*Exercise instructions*. The entries below contain a line with "- ✅ Error boundary for WebGL failures" and a line with "- Vertical wobble for visual interest". Quote exactly those two lines and all lines between them.
━━ Dataset content ━━
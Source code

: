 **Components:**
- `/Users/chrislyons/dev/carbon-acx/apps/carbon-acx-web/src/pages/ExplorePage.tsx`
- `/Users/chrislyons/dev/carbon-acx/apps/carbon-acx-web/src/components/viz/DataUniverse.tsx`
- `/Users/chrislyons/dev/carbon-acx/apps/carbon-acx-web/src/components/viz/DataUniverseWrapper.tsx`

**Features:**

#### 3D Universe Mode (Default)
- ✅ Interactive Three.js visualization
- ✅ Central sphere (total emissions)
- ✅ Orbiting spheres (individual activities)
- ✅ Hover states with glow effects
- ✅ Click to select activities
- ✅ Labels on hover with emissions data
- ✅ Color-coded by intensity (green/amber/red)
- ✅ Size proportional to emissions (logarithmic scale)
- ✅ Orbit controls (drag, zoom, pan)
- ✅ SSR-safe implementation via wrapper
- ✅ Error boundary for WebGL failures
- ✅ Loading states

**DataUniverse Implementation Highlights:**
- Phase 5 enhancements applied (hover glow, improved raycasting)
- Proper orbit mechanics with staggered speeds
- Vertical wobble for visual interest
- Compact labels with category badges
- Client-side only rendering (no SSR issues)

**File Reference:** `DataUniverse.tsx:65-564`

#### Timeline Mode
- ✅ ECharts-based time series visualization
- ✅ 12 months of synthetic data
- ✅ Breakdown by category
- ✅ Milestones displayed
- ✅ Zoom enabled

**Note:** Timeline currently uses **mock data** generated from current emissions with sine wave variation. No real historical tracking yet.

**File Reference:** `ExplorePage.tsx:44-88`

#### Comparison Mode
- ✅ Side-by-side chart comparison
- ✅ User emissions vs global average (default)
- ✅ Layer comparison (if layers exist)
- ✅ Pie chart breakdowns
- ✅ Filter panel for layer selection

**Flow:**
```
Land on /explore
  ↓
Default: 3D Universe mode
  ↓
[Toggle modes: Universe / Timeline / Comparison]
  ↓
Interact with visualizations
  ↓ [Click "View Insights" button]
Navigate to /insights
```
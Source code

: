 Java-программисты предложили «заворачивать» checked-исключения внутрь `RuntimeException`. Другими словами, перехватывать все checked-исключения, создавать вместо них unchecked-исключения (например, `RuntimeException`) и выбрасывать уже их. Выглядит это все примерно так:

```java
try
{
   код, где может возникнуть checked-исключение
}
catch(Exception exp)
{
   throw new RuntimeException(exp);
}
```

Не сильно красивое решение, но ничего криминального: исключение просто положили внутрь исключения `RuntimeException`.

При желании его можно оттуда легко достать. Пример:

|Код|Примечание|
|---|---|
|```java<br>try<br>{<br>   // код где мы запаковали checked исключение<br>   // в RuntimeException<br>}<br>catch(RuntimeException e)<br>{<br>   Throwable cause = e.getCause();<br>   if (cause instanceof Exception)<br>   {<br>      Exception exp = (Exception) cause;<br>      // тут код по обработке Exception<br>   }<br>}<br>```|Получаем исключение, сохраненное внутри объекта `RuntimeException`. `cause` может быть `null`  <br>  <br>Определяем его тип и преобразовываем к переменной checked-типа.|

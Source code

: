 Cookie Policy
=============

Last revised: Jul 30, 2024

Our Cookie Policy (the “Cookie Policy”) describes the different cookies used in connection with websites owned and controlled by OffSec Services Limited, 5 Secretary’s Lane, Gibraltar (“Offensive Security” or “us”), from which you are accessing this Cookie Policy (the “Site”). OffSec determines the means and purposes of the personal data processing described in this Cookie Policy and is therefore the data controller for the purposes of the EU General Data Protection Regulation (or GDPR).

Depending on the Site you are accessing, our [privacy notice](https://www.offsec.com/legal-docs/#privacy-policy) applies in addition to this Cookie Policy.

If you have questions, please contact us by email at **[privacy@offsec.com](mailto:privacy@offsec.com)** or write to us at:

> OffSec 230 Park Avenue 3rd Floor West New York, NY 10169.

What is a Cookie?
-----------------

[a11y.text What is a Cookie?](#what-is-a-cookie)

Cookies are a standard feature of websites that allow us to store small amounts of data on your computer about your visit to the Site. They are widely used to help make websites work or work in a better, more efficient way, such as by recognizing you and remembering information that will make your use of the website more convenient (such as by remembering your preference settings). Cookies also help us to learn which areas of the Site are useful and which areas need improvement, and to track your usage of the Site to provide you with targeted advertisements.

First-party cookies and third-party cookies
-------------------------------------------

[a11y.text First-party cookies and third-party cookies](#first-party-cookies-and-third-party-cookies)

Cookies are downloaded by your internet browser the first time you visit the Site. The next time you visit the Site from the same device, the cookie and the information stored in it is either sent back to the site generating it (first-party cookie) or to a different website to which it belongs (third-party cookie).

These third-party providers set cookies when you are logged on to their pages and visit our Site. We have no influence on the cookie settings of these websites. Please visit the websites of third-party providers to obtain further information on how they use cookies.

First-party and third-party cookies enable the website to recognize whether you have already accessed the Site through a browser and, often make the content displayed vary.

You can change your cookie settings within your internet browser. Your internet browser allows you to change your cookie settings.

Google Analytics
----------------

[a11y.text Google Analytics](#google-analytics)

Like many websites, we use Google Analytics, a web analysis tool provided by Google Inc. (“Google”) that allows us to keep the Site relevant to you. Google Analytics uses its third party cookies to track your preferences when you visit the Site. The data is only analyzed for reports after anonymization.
━━━
*Exercise result*.
- ✅ Error boundary for WebGL failures
- ✅ Loading states

**DataUniverse Implementation Highlights:**
- Phase 5 enhancements applied (hover glow, improved raycasting)
- Proper orbit mechanics with staggered speeds
- Vertical wobble for visual interest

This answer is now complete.